Spanish America, Vol. II (of 2)
Richard Bonnycastle
Richard Henry Bonnycastle
Spanish America, Vol. II (of 2)
CAPTAIN-GENERALSHIP OF CARACCAS
Caraccas is a name taken from that of a tribe of Indians, and given to a country which includes New Andalusia, or Cumana, with Margarita, Barcelona, Venezuela, or Caraccas Proper, Maracaybo and Coro, on the coast of the Caribbean sea, Varinas and Spanish Guiana in the interior.
BOUNDARIES AND EXTENT
It is bounded on the north by the Caribbean sea, east by the Atlantic, south by Peru and Dutch Guiana, and west by the kingdom of Santa FГ© or New Granada; its extent may be computed from the twelfth to the eighteenth degrees of north latitude, and occupies a space extending over a surface equal to 48,000 square leagues.
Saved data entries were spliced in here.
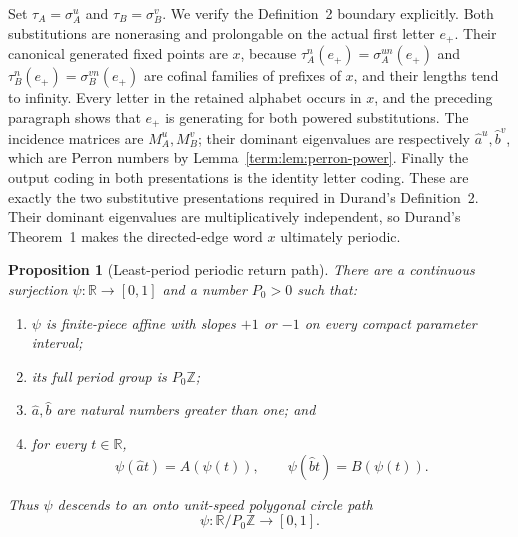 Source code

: \documentclass[11pt]{article}
\newtheorem{proposition}[theorem]{Proposition}
\theoremstyle{definition}
\theoremstyle{remark}
\newcommand{\I}{[0,1]}
\begin{document}
Set \(\tau_A=\sigma_A^u\) and \(\tau_B=\sigma_B^v\).  We verify the
Definition~2 boundary explicitly.  Both substitutions are nonerasing and
prolongable on the actual first letter \(e_+\).  Their canonical generated
fixed points are \(x\), because \(\tau_A^n(e_+)=\sigma_A^{un}(e_+)\) and
\(\tau_B^n(e_+)=\sigma_B^{vn}(e_+)\) are cofinal families of prefixes of
\(x\), and their lengths tend to infinity.  Every letter in the retained
alphabet occurs in \(x\), and the preceding paragraph shows that \(e_+\) is
generating for both powered substitutions.  The incidence matrices are
\(M_A^u,M_B^v\); their dominant eigenvalues are respectively
\(\widehat a^u,\widehat b^v\), which are Perron numbers by
Lemma~\ref{term:lem:perron-power}.  Finally the output coding in both
presentations is the identity letter coding.  These are exactly the two
substitutive presentations required in Durand's Definition~2.  Their
dominant eigenvalues are multiplicatively independent, so Durand's
Theorem~1 makes the directed-edge word \(x\) ultimately periodic.

\begin{proposition}[Least-period periodic return path]
\label{term:prop:periodic-return-path}
There are a continuous surjection \(\psi:\mathbb R\to\I\) and a number
\(P_0>0\) such that:
\begin{enumerate}
\item \(\psi\) is finite-piece affine with slopes \(+1\) or \(-1\) on every
compact parameter interval;
\item its full period group is \(P_0\mathbb Z\);
\item \(\widehat a,\widehat b\) are natural numbers greater than one; and
\item for every \(t\in\mathbb R\),
\begin{equation}\label{term:eq:psi-returns}
 \psi(\widehat a t)=A(\psi(t)),\qquad
 \psi(\widehat b t)=B(\psi(t)).
\end{equation}
\end{enumerate}
Thus \(\psi\) descends to an onto unit-speed polygonal circle path
\begin{equation}\label{term:eq:psi-circle}
 \psi\colon\mathbb R/P_0\mathbb Z\longrightarrow\I.
\end{equation}
\end{proposition}
\end{document}
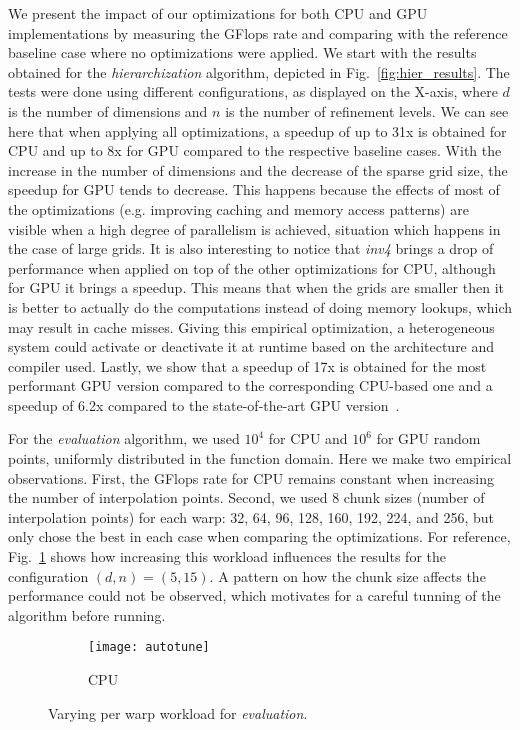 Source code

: We present the impact of our optimizations for both CPU and GPU implementations
by measuring the GFlops rate and comparing with the reference baseline case
where no optimizations were applied. We start with the results obtained for the
\textit{hierarchization} algorithm, depicted in Fig.~\ref{fig:hier_results}. The
tests were done using different configurations, as displayed on the X-axis,
where $d$ is the number of dimensions and $n$ is the number of refinement
levels. We can see here that when applying all optimizations, a speedup of up to
31x is obtained for CPU and up to 8x for GPU compared to the respective baseline
cases. With the increase in the number of dimensions and the decrease of the
sparse grid size, the speedup for GPU tends to decrease. This happens because
the effects of most of the optimizations (e.g. improving caching and memory
access patterns) are visible when a high degree of parallelism is achieved,
situation which happens in the case of large grids. It is also interesting to
notice that \textit{inv4} brings a drop of performance when applied on top of
the other optimizations for CPU, although for GPU it brings a speedup. This
means that when the grids are smaller then it is better to actually do the
computations instead of doing memory lookups, which may result in cache misses.
Giving this empirical optimization, a heterogeneous system could activate or
deactivate it at runtime based on the architecture and compiler used. Lastly, we
show that a speedup of 17x is obtained for the most performant GPU version
compared to the corresponding CPU-based one and a speedup of 6.2x compared to
the state-of-the-art GPU version~\cite{Murarasu:2011:CDS:1941553.1941559}.

For the \textit{evaluation} algorithm, we used $10^{4}$ for CPU and $10^{6}$
for GPU random points, uniformly distributed in the function domain. Here we
make two empirical observations. First, the GFlops rate for CPU remains constant
when increasing the number of interpolation points. Second, we used 8 chunk
sizes (number of interpolation points) for each warp: 32, 64, 96, 128, 160, 192,
224, and 256, but only chose the best in each case when comparing the
optimizations. For reference, Fig.~\ref{fig:autotune} shows how increasing this
workload influences the results for the configuration $(d, n) = (5, 15)$. A
pattern on how the chunk size affects the performance could not be observed,
which motivates for a careful tunning of the algorithm before running.

\begin{figure}[t]
  \begin{subfigure}[b]{1\linewidth}
    \centering
    \texttt{[image: autotune]} \\
    \caption{CPU}
  \end{subfigure}
  \caption{Varying per warp workload for \textit{evaluation}.}
  \label{fig:autotune}
\end{figure}


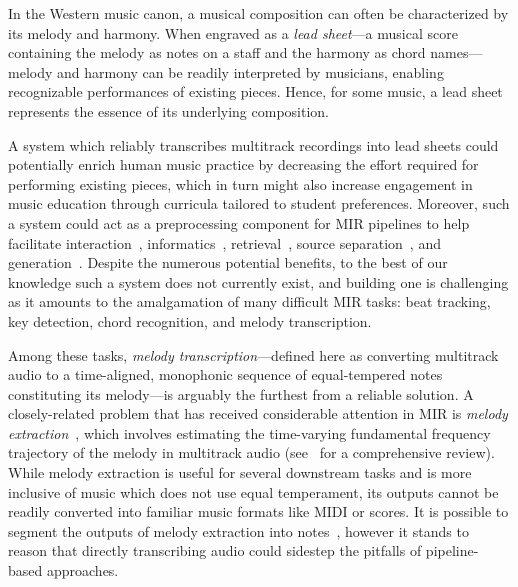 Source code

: \documentclass{article}
\begin{document}
In the Western music canon, 
a musical composition can often be characterized by its melody and harmony. 
When engraved as a \emph{lead sheet}---a musical score containing the melody as notes on a staff and the harmony as chord names---melody and harmony can be readily interpreted by musicians, enabling recognizable performances of existing pieces. 
Hence, for some music, a lead sheet represents the essence of its underlying composition.

A system which reliably transcribes multitrack recordings into lead sheets could potentially enrich human music practice by
decreasing the effort required for performing existing pieces, 
which in turn might also increase engagement in music education through curricula tailored to student preferences. 
Moreover, such a system could act as a preprocessing component for MIR pipelines to help facilitate 
interaction~\cite{},
informatics~\cite{bainbridge1999towards}, 
retrieval~\cite{}, 
source separation~\cite{ewert2014score}, 
and generation~\cite{hawthorne2019enabling}. 
Despite the numerous potential benefits, 
to the best of our knowledge such a system does not currently exist, 
and building one is challenging as it amounts to the amalgamation of many difficult MIR tasks: 
beat tracking, 
key detection, 
chord recognition, 
and melody transcription.

Among these tasks, 
\emph{melody transcription}---defined here as converting multitrack audio to a time-aligned, monophonic sequence of equal-tempered notes constituting its melody---is arguably the furthest from a reliable solution. 
A closely-related problem that has received considerable attention in MIR is \emph{melody extraction}~\cite{goto2000robust}, 
which involves estimating the time-varying fundamental frequency trajectory of the melody in multitrack audio (see~\cite{salamon2014melody} for a comprehensive review). 
While melody extraction is useful for several downstream tasks and is more inclusive of music which does not use equal temperament, 
its outputs cannot be readily converted into familiar music formats like MIDI or scores. 
It is possible to segment the outputs of melody extraction into notes~\cite{nishikimi2016musical}, 
however it stands to reason that directly transcribing audio could sidestep the pitfalls of pipeline-based approaches. 
\end{document}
POLITICAL DIVISIONS AND GOVERNMENT
The Caraccas are subdivided into seven provinces; viz. New Andalusia or Cumana; Barcelona, Venezuela or Caraccas Proper, containing Venezuela and Coro, Maracaybo, Varinas and Guiana, with the detached government of the island of Margarita; the whole of these are under the particular superintendence of an officer of the highest rank, who is styled captain-general of the provinces of Venezuela, and the city of Caraccas. The population amounts to nearly one million, of whom sixty thousand are slaves, and about one-ninth Indians.
DISCOVERY AND HISTORY
The coast of this country was originally discovered by Columbus in 1498, during his third expedition. Several adventurers succeeding in exploratory voyages on this part of the continent, the Spanish government came to the determination of endeavouring to place colonies on its soil. These being chiefly ill conducted, and managed by priests unacquainted with the manners and customs of the natives, did not succeed, and it was found necessary to endeavour to subdue the inhabitants by force. When this was partially effected, and Spanish settlers were placed in some security, the management of the new colonies was entrusted to the care of the Welsers, a German mercantile company. These people exercised, for a length of time, an uncontrolled sway over the unfortunate Indians and the colonists. Their excess of punishment and their fraud becoming at last notorious, the king of Spain deprived them of their power, in 1550, and appointed an officer of the crown to administer justice to the oppressed.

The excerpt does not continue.